**** Task input

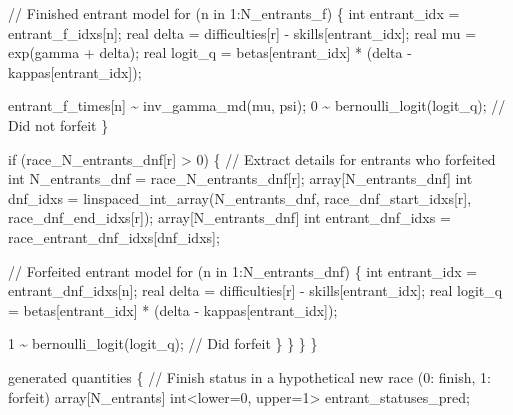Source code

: \documentclass[
  letterpaper,
  DIV=11,
  numbers=noendperiod]{scrartcl}
\newenvironment{Shaded}{\begin{snugshade}}{\end{snugshade}}
\newcommand{\CommentTok}[1]{\textcolor[rgb]{0.37,0.37,0.37}{#1}}
\newcommand{\ControlFlowTok}[1]{\textcolor[rgb]{0.00,0.23,0.31}{#1}}
\newcommand{\DataTypeTok}[1]{\textcolor[rgb]{0.68,0.00,0.00}{#1}}
\newcommand{\DecValTok}[1]{\textcolor[rgb]{0.68,0.00,0.00}{#1}}
\newcommand{\KeywordTok}[1]{\textcolor[rgb]{0.00,0.23,0.31}{#1}}
\newcommand{\NormalTok}[1]{\textcolor[rgb]{0.00,0.23,0.31}{#1}}
\begin{document}
\begin{codelisting}
\begin{Shaded}
\begin{Highlighting}[]
    \CommentTok{// Finished entrant model}
    \ControlFlowTok{for}\NormalTok{ (n }\ControlFlowTok{in} \DecValTok{1}\NormalTok{:N\_entrants\_f) \{}
      \DataTypeTok{int}\NormalTok{ entrant\_idx = entrant\_f\_idxs[n];}
      \DataTypeTok{real}\NormalTok{ delta = difficulties[r] {-} skills[entrant\_idx];}
      \DataTypeTok{real}\NormalTok{ mu = exp(gamma + delta);}
      \DataTypeTok{real}\NormalTok{ logit\_q = betas[entrant\_idx] * (delta {-} kappas[entrant\_idx]);}

\NormalTok{      entrant\_f\_times[n] \textasciitilde{} inv\_gamma\_md(mu, psi);}
      \DecValTok{0}\NormalTok{ \textasciitilde{} bernoulli\_logit(logit\_q); }\CommentTok{// Did not forfeit}
\NormalTok{    \}}

    \ControlFlowTok{if}\NormalTok{ (race\_N\_entrants\_dnf[r] \textgreater{} }\DecValTok{0}\NormalTok{) \{}
      \CommentTok{// Extract details for entrants who forfeited}
      \DataTypeTok{int}\NormalTok{ N\_entrants\_dnf = race\_N\_entrants\_dnf[r];}
      \DataTypeTok{array}\NormalTok{[N\_entrants\_dnf]}
        \DataTypeTok{int}\NormalTok{ dnf\_idxs = linspaced\_int\_array(N\_entrants\_dnf,}
\NormalTok{                                           race\_dnf\_start\_idxs[r],}
\NormalTok{                                           race\_dnf\_end\_idxs[r]);}
      \DataTypeTok{array}\NormalTok{[N\_entrants\_dnf]}
        \DataTypeTok{int}\NormalTok{ entrant\_dnf\_idxs = race\_entrant\_dnf\_idxs[dnf\_idxs];}

      \CommentTok{// Forfeited entrant model}
      \ControlFlowTok{for}\NormalTok{ (n }\ControlFlowTok{in} \DecValTok{1}\NormalTok{:N\_entrants\_dnf) \{}
        \DataTypeTok{int}\NormalTok{ entrant\_idx = entrant\_dnf\_idxs[n];}
        \DataTypeTok{real}\NormalTok{ delta = difficulties[r] {-} skills[entrant\_idx];}
        \DataTypeTok{real}\NormalTok{ logit\_q = betas[entrant\_idx] * (delta {-} kappas[entrant\_idx]);}

        \DecValTok{1}\NormalTok{ \textasciitilde{} bernoulli\_logit(logit\_q); }\CommentTok{// Did forfeit}
\NormalTok{      \}}
\NormalTok{    \}}
\NormalTok{  \}}
\NormalTok{\}}

\KeywordTok{generated quantities}\NormalTok{ \{}
  \CommentTok{// Finish status in a hypothetical new race (0: finish, 1: forfeit)}
  \DataTypeTok{array}\NormalTok{[N\_entrants] }\DataTypeTok{int}\NormalTok{\textless{}}\KeywordTok{lower}\NormalTok{=}\DecValTok{0}\NormalTok{, }\KeywordTok{upper}\NormalTok{=}\DecValTok{1}\NormalTok{\textgreater{} entrant\_statuses\_pred;}


\end{Highlighting}
\end{Shaded}
\end{codelisting}
\end{document}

********

Required action =>
Print out every record above exactly as given. Do not include the pictures.

Solved exercise =>
Source code

: \documentclass[
  letterpaper,
  DIV=11,
  numbers=noendperiod]{scrartcl}
\newenvironment{Shaded}{\begin{snugshade}}{\end{snugshade}}
\newcommand{\CommentTok}[1]{\textcolor[rgb]{0.37,0.37,0.37}{#1}}
\newcommand{\ControlFlowTok}[1]{\textcolor[rgb]{0.00,0.23,0.31}{#1}}
\newcommand{\DataTypeTok}[1]{\textcolor[rgb]{0.68,0.00,0.00}{#1}}
\newcommand{\DecValTok}[1]{\textcolor[rgb]{0.68,0.00,0.00}{#1}}
\newcommand{\KeywordTok}[1]{\textcolor[rgb]{0.00,0.23,0.31}{#1}}
\newcommand{\NormalTok}[1]{\textcolor[rgb]{0.00,0.23,0.31}{#1}}
\begin{document}
\begin{codelisting}
\begin{Shaded}
\begin{Highlighting}[]
    \CommentTok{// Finished entrant model}
    \ControlFlowTok{for}\NormalTok{ (n }\ControlFlowTok{in} \DecValTok{1}\NormalTok{:N\_entrants\_f) \{}
      \DataTypeTok{int}\NormalTok{ entrant\_idx = entrant\_f\_idxs[n];}
      \DataTypeTok{real}\NormalTok{ delta = difficulties[r] {-} skills[entrant\_idx];}
      \DataTypeTok{real}\NormalTok{ mu = exp(gamma + delta);}
      \DataTypeTok{real}\NormalTok{ logit\_q = betas[entrant\_idx] * (delta {-} kappas[entrant\_idx]);}

\NormalTok{      entrant\_f\_times[n] \textasciitilde{} inv\_gamma\_md(mu, psi);}
      \DecValTok{0}\NormalTok{ \textasciitilde{} bernoulli\_logit(logit\_q); }\CommentTok{// Did not forfeit}
\NormalTok{    \}}

    \ControlFlowTok{if}\NormalTok{ (race\_N\_entrants\_dnf[r] \textgreater{} }\DecValTok{0}\NormalTok{) \{}
      \CommentTok{// Extract details for entrants who forfeited}
      \DataTypeTok{int}\NormalTok{ N\_entrants\_dnf = race\_N\_entrants\_dnf[r];}
      \DataTypeTok{array}\NormalTok{[N\_entrants\_dnf]}
        \DataTypeTok{int}\NormalTok{ dnf\_idxs = linspaced\_int\_array(N\_entrants\_dnf,}
\NormalTok{                                           race\_dnf\_start\_idxs[r],}
\NormalTok{                                           race\_dnf\_end\_idxs[r]);}
      \DataTypeTok{array}\NormalTok{[N\_entrants\_dnf]}
        \DataTypeTok{int}\NormalTok{ entrant\_dnf\_idxs = race\_entrant\_dnf\_idxs[dnf\_idxs];}

      \CommentTok{// Forfeited entrant model}
      \ControlFlowTok{for}\NormalTok{ (n }\ControlFlowTok{in} \DecValTok{1}\NormalTok{:N\_entrants\_dnf) \{}
        \DataTypeTok{int}\NormalTok{ entrant\_idx = entrant\_dnf\_idxs[n];}
        \DataTypeTok{real}\NormalTok{ delta = difficulties[r] {-} skills[entrant\_idx];}
        \DataTypeTok{real}\NormalTok{ logit\_q = betas[entrant\_idx] * (delta {-} kappas[entrant\_idx]);}

        \DecValTok{1}\NormalTok{ \textasciitilde{} bernoulli\_logit(logit\_q); }\CommentTok{// Did forfeit}
\NormalTok{      \}}
\NormalTok{    \}}
\NormalTok{  \}}
\NormalTok{\}}

\KeywordTok{generated quantities}\NormalTok{ \{}
  \CommentTok{// Finish status in a hypothetical new race (0: finish, 1: forfeit)}
  \DataTypeTok{array}\NormalTok{[N\_entrants] }\DataTypeTok{int}\NormalTok{\textless{}}\KeywordTok{lower}\NormalTok{=}\DecValTok{0}\NormalTok{, }\KeywordTok{upper}\NormalTok{=}\DecValTok{1}\NormalTok{\textgreater{} entrant\_statuses\_pred;}


\end{Highlighting}
\end{Shaded}
\end{codelisting}
\end{document}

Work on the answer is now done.